> _What the exercise asks_: Reproduce word for word the line that contains "been approved by witnesses." and every line after it to the end of the records, with nothing else added.

> _Records supplied_:
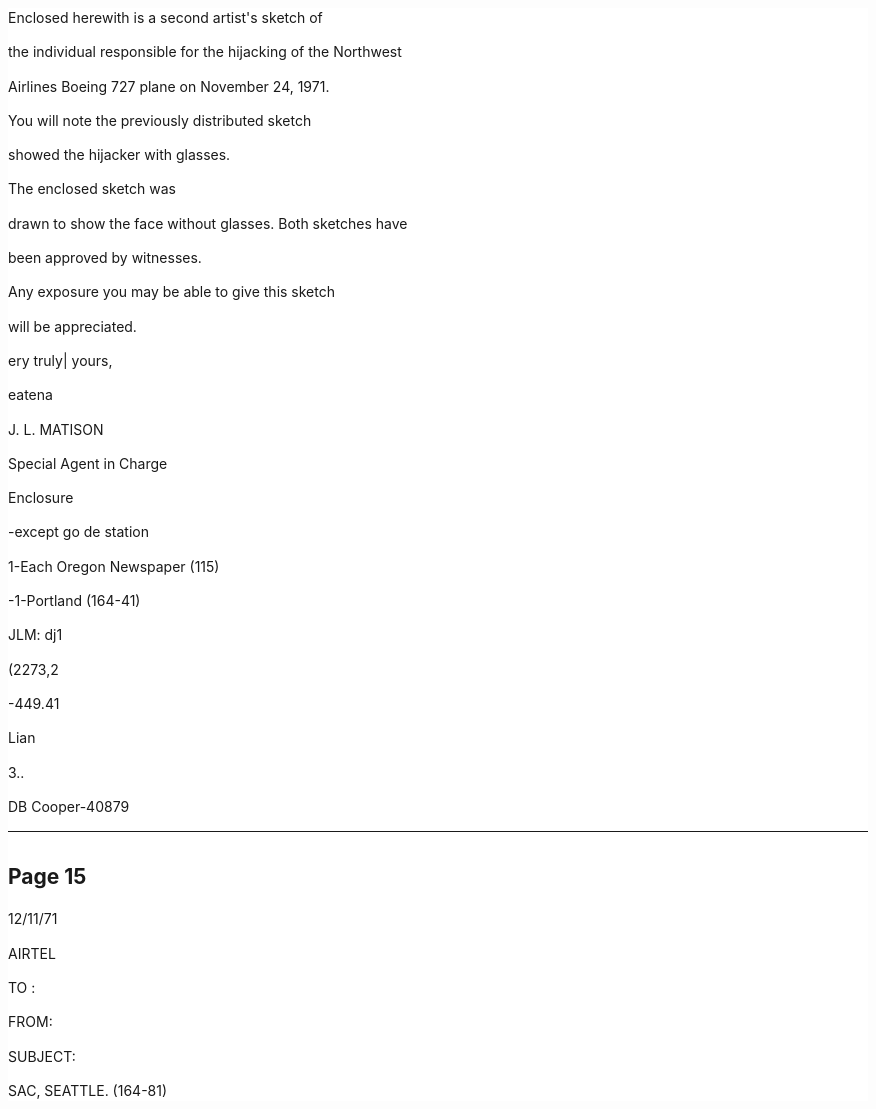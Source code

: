 Enclosed herewith is a second artist's sketch of

the individual responsible for the hijacking of the Northwest

Airlines Boeing 727 plane on November 24, 1971.

You will note the previously distributed sketch

showed the hijacker with glasses.

The enclosed sketch was

drawn to show the face without glasses. Both sketches have

been approved by witnesses.

Any exposure you may be able to give this sketch

will be appreciated.

ery truly| yours,

eatena

J. L. MATISON

Special Agent in Charge

Enclosure

-except go de station

1-Each Oregon Newspaper (115)

-1-Portland (164-41)

JLM: dj1

(2273,2

-449.41

Lian

3..

DB Cooper-40879

---

## Page 15

12/11/71

AIRTEL

TO :

FROM:

SUBJECT:

SAC, SEATTLE. (164-81)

> _Task response_:
been approved by witnesses.

Any exposure you may be able to give this sketch

will be appreciated.

ery truly| yours,

eatena

J. L. MATISON

Special Agent in Charge

Enclosure

-except go de station

1-Each Oregon Newspaper (115)

-1-Portland (164-41)

JLM: dj1

(2273,2

-449.41

Lian

3..

DB Cooper-40879

---

## Page 15

12/11/71

AIRTEL

TO :

FROM:

SUBJECT:

SAC, SEATTLE. (164-81)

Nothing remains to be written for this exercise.